И в самом деле хорошо. Легкий сквознячок заглянул внутрь прицепа, принося с собой свежесть и хоть какую-то, но прохладу.
— Погоди. Ты в этом будешь слишком приметной, переоденься. У тебя в рюкзаке одежда какая-то была. — Давид окидывает меня хмурым взглядом.
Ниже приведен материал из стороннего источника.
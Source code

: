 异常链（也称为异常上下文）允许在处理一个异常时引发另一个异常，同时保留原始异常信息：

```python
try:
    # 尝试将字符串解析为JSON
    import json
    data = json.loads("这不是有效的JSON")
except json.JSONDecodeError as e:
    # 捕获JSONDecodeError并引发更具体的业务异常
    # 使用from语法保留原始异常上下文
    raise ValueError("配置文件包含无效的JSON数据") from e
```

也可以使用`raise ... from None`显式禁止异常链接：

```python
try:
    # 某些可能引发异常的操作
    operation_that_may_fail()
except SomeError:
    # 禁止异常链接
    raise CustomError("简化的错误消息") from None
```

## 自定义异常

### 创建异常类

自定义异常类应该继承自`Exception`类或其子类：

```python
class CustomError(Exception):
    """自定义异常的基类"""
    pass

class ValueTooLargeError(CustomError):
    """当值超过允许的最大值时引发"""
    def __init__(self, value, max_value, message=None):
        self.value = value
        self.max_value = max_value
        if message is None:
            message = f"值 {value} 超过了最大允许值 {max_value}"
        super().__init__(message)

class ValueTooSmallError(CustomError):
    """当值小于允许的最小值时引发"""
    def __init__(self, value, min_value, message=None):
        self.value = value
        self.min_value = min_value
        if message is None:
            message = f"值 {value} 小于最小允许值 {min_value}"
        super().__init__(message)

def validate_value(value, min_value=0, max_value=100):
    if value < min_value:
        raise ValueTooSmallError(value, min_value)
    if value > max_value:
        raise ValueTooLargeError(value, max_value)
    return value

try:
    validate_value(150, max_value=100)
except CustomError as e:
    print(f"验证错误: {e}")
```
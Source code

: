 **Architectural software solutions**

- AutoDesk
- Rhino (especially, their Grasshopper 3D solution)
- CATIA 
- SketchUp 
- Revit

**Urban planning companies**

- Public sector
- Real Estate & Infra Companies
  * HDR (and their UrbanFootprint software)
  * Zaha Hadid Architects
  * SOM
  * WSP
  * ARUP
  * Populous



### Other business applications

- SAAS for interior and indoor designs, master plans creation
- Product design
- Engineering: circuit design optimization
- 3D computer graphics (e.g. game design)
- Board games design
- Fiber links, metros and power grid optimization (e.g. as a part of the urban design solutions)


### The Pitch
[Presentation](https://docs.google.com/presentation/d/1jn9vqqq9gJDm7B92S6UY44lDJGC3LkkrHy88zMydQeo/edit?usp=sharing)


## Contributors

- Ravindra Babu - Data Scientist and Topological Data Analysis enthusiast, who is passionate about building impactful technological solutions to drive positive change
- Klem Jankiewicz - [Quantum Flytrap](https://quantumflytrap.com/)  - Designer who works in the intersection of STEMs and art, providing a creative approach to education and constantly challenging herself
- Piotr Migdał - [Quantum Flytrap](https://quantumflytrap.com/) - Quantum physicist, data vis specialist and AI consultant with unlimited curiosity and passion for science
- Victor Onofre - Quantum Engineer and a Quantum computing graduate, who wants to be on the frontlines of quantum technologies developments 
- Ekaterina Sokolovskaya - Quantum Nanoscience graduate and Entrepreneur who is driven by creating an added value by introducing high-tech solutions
Я переодеваюсь, ничуть не смущаясь присутствия Леонова и Насти. Только поскорее бы выбраться отсюда. В джинсах и футболке намного комфортней, только вот обуви у меня никакой нет. Приходится снова напялить грубые и тяжелые ботинки.
Я ожидаю чего угодно, но только не того, что мы окажемся на бездорожье посреди поля. С удивлением оглядываюсь по сторонам, закидываю на плечо рюкзак.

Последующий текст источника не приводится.